Reaching Robertsport girls

At the December meeting of the Women's Sewing Co-op, where we officially grew to 15 members from the 3 we started with in July, I was introduced to someone I thought looked a little young to be sewing bags for a co-op. "How old are you?" I asked, smiling innocently to disguise my concern. Bendu had already mentioned that Matilda's daughters have been enlisted to sewi her co-op bags, but I hadn't verified that this was true. "Thirteen," the girl responded quietly.

I waited a moment, smiled at everyone, and then noticed the women were looking at me expectantly. "I think," I said to Bendu, Tina and Matilda--who is now a team leader, "we need to be very careful about who is making the bags. We want to give women work, but we also want young women to stay in school and have time for play."

This is my UNICEF coming out--I'm second-generation, so it's especially easy to communicate key development messages with clarity. In this case, we can't have girls who should be in school making money sewing bags. That's child labor, not lifting a community out of poverty. It occurred to me that I should introduce the idea of child labor--and it's illegality--to the women.

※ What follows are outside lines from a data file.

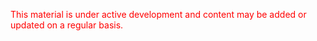 <p style="color:#ff0000">This material is under active development and content may be added or updated on a regular basis.</p>
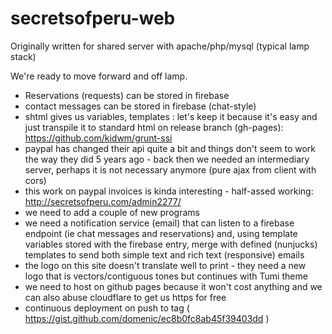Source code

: # secretsofperu-web

Originally written for shared server with apache/php/mysql (typical lamp stack)

We're ready to move forward and off lamp.

- Reservations (requests) can be stored in firebase
- contact messages can be stored in firebase (chat-style)
- shtml gives us variables, templates : let's keep it because it's easy and just
transpile it to standard html on release branch (gh-pages):
https://github.com/kidwm/grunt-ssi
- paypal has changed their api quite a bit and things don't seem to work the way
they did 5 years ago - back then we needed an intermediary server, perhaps it is
not necessary anymore (pure ajax from client with cors)
- this work on paypal invoices is kinda interesting - half-assed working:
http://secretsofperu.com/admin2277/
- we need to add a couple of new programs
- we need a notification service (email) that can listen to a firebase endpoint
(ie chat messages and reservations) and, using template variables stored with
the firebase entry, merge with defined (nunjucks) templates to send both simple
text and rich text (responsive) emails
- the logo on this site doesn't translate well to print - they need a new logo
that is vectors/contiguous tones but continues with Tumi theme
- we need to host on github pages because it won't cost anything and we can also
abuse cloudflare to get us https for free
- continuous deployment on push to tag ( https://gist.github.com/domenic/ec8b0fc8ab45f39403dd )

"Also," I said, clearly my throat because now I was less sure of myself, "we sell these bags to America. People in America want to buy bags that are sewn by women and support them. They do not want young girls sewing these bags when they should be in school. If they knew that this was happening," and here I paused for dramatic effect, "they would not buy the bags." There was nodding, to show that I had been understood, and the 13 year old looked a bit sheepish.

Two issues.

First, if young women are sewing the bags for older Co-op members, not letting them into the Co-op isn't going to change that. However, stressing that each woman should be sewing her own bags--and that there are consequences for not doing so--could enforce a community norm (or encourage tattletales) to make sure that happens.

Interestingly, now that we have Co-op meetings and buy bags once a month, the women have said that they feel less pressure to produce such a high number of them. "That's funny," Nate responded after hearing how they would stress a bit, sewing late into the night and sacrificing quality in the process, "we keep worrying about not bringing you enough lapa to keep up with what you can sew." I think we've reached a more sustainable equilibrium now, and hopefully it will keep the work where we intend it--with the women co-op members.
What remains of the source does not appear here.